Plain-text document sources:
○ ○ ○
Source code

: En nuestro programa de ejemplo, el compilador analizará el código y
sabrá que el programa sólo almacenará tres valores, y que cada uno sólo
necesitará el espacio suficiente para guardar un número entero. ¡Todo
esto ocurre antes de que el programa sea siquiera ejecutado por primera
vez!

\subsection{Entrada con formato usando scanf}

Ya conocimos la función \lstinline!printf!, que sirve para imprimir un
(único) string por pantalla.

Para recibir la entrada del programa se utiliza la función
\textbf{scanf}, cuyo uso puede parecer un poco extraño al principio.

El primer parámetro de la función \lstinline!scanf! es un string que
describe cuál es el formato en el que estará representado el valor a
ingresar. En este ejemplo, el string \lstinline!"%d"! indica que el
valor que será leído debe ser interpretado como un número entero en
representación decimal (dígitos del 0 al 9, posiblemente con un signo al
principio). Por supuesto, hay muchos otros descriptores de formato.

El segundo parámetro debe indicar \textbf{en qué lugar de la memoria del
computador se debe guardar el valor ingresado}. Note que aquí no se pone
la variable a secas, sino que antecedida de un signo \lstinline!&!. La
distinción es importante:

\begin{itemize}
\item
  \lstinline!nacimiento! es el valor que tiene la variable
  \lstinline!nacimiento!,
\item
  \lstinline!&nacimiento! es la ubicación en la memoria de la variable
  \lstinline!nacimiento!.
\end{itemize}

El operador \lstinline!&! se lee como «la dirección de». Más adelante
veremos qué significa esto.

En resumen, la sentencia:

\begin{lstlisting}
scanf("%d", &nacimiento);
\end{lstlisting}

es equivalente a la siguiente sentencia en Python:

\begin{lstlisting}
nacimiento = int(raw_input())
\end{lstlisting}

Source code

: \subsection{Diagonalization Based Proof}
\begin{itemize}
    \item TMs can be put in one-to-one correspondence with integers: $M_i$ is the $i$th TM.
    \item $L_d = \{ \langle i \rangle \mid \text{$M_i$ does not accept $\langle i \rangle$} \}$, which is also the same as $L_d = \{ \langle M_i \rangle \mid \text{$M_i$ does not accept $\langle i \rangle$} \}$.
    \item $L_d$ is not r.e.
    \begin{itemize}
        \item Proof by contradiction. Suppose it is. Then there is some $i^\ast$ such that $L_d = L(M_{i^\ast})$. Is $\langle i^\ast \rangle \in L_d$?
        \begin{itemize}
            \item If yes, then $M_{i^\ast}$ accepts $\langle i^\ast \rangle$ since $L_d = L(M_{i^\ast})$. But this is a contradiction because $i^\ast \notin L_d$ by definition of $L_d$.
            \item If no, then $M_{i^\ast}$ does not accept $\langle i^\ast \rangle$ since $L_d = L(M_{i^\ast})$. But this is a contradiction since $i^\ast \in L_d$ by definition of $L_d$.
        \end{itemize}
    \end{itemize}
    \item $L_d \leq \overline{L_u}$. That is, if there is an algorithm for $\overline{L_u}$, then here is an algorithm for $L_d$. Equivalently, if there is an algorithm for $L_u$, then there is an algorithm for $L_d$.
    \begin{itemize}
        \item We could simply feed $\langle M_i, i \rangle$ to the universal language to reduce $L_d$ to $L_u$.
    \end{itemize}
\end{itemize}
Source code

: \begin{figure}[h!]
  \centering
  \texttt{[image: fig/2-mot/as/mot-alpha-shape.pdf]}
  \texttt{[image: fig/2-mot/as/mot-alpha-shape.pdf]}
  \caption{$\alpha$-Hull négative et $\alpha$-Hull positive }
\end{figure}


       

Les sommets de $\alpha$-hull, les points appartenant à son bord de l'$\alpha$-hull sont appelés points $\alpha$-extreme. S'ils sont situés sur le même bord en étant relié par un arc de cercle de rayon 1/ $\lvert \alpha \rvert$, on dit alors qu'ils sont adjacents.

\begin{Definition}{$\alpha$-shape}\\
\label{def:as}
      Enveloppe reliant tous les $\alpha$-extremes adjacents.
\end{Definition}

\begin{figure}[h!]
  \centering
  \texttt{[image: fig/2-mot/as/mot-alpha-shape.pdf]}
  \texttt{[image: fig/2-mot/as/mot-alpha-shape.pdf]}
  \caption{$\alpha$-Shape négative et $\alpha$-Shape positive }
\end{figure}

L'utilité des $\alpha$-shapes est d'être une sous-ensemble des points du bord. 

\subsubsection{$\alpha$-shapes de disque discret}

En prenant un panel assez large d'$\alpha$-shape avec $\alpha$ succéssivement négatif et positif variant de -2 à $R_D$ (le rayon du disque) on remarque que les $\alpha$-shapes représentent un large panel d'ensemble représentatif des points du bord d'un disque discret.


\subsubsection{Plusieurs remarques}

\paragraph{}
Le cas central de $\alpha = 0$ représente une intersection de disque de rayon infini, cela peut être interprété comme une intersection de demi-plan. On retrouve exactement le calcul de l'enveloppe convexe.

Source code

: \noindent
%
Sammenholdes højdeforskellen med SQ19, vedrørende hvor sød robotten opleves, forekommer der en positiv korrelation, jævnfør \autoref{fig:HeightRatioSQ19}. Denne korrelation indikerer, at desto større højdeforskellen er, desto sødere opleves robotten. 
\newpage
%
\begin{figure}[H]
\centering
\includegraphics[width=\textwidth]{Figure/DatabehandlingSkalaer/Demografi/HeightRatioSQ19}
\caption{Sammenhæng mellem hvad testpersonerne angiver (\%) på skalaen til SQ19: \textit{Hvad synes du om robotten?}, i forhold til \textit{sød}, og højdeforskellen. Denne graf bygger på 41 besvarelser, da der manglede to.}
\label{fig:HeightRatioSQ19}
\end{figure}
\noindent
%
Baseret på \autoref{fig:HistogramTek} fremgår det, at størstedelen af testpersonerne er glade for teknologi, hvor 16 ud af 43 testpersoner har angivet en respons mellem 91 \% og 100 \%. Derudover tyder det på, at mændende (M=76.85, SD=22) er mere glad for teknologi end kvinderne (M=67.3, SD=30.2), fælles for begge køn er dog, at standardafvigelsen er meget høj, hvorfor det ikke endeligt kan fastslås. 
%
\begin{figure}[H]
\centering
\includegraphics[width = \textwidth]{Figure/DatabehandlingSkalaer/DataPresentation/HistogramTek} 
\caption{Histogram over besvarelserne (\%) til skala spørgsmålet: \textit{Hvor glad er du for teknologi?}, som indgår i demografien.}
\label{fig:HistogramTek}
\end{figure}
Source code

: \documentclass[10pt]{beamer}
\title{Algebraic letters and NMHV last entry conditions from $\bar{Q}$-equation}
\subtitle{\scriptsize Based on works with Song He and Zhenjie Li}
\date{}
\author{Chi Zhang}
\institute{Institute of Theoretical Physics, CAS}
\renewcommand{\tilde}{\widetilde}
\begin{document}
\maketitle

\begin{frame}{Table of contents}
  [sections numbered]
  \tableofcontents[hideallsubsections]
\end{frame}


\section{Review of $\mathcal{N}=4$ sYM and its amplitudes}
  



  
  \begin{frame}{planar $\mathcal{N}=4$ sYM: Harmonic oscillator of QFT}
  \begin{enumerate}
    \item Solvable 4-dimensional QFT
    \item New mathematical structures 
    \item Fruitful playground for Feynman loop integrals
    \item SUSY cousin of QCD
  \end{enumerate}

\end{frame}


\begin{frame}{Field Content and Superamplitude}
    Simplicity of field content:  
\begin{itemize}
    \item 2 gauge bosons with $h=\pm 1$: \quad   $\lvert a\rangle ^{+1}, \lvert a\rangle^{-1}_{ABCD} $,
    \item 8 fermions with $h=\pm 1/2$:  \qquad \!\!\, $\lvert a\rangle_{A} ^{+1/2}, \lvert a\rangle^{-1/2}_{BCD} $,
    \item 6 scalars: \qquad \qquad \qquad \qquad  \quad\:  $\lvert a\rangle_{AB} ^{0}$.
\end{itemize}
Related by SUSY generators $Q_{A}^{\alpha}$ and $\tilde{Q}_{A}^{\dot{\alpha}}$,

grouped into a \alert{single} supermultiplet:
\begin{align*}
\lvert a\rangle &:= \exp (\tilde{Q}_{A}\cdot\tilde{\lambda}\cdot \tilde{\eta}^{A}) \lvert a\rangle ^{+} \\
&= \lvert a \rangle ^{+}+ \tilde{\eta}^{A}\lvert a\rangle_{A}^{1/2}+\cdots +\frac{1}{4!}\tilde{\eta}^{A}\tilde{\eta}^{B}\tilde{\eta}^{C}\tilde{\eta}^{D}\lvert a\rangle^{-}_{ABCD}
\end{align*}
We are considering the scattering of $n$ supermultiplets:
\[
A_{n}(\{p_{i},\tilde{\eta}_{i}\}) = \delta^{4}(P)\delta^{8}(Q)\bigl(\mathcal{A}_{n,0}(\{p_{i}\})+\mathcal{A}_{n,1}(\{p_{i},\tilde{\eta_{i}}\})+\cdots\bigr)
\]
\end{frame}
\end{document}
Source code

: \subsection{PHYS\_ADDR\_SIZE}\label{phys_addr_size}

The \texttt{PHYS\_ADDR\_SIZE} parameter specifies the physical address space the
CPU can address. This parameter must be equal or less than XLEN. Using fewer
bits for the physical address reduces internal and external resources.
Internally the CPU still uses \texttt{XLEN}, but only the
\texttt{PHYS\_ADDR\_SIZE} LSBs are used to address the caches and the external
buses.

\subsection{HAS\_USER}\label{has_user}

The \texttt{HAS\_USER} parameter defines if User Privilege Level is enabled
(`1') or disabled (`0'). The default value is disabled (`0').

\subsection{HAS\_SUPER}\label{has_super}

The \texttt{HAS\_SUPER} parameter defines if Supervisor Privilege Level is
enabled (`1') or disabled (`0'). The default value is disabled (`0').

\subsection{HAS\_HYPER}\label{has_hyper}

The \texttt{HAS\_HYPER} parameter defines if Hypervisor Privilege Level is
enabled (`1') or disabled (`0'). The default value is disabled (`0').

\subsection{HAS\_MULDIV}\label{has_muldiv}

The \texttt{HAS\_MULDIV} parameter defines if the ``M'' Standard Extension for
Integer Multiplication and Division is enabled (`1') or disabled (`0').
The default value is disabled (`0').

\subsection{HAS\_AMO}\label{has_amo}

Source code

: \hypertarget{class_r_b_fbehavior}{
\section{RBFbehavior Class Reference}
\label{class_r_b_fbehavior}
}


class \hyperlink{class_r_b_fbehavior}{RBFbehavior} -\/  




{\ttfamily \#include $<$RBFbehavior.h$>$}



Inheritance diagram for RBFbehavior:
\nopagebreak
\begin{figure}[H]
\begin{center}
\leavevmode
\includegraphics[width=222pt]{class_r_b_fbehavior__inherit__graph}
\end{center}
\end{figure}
○ ○ ○
Aim of the exercise -> Could you return the lines in the entries above that contain "ejemplo"?

Answer for the task ->
: En nuestro programa de ejemplo, el compilador analizará el código y
ingresar. En este ejemplo, el string \lstinline!"%d"! indica que el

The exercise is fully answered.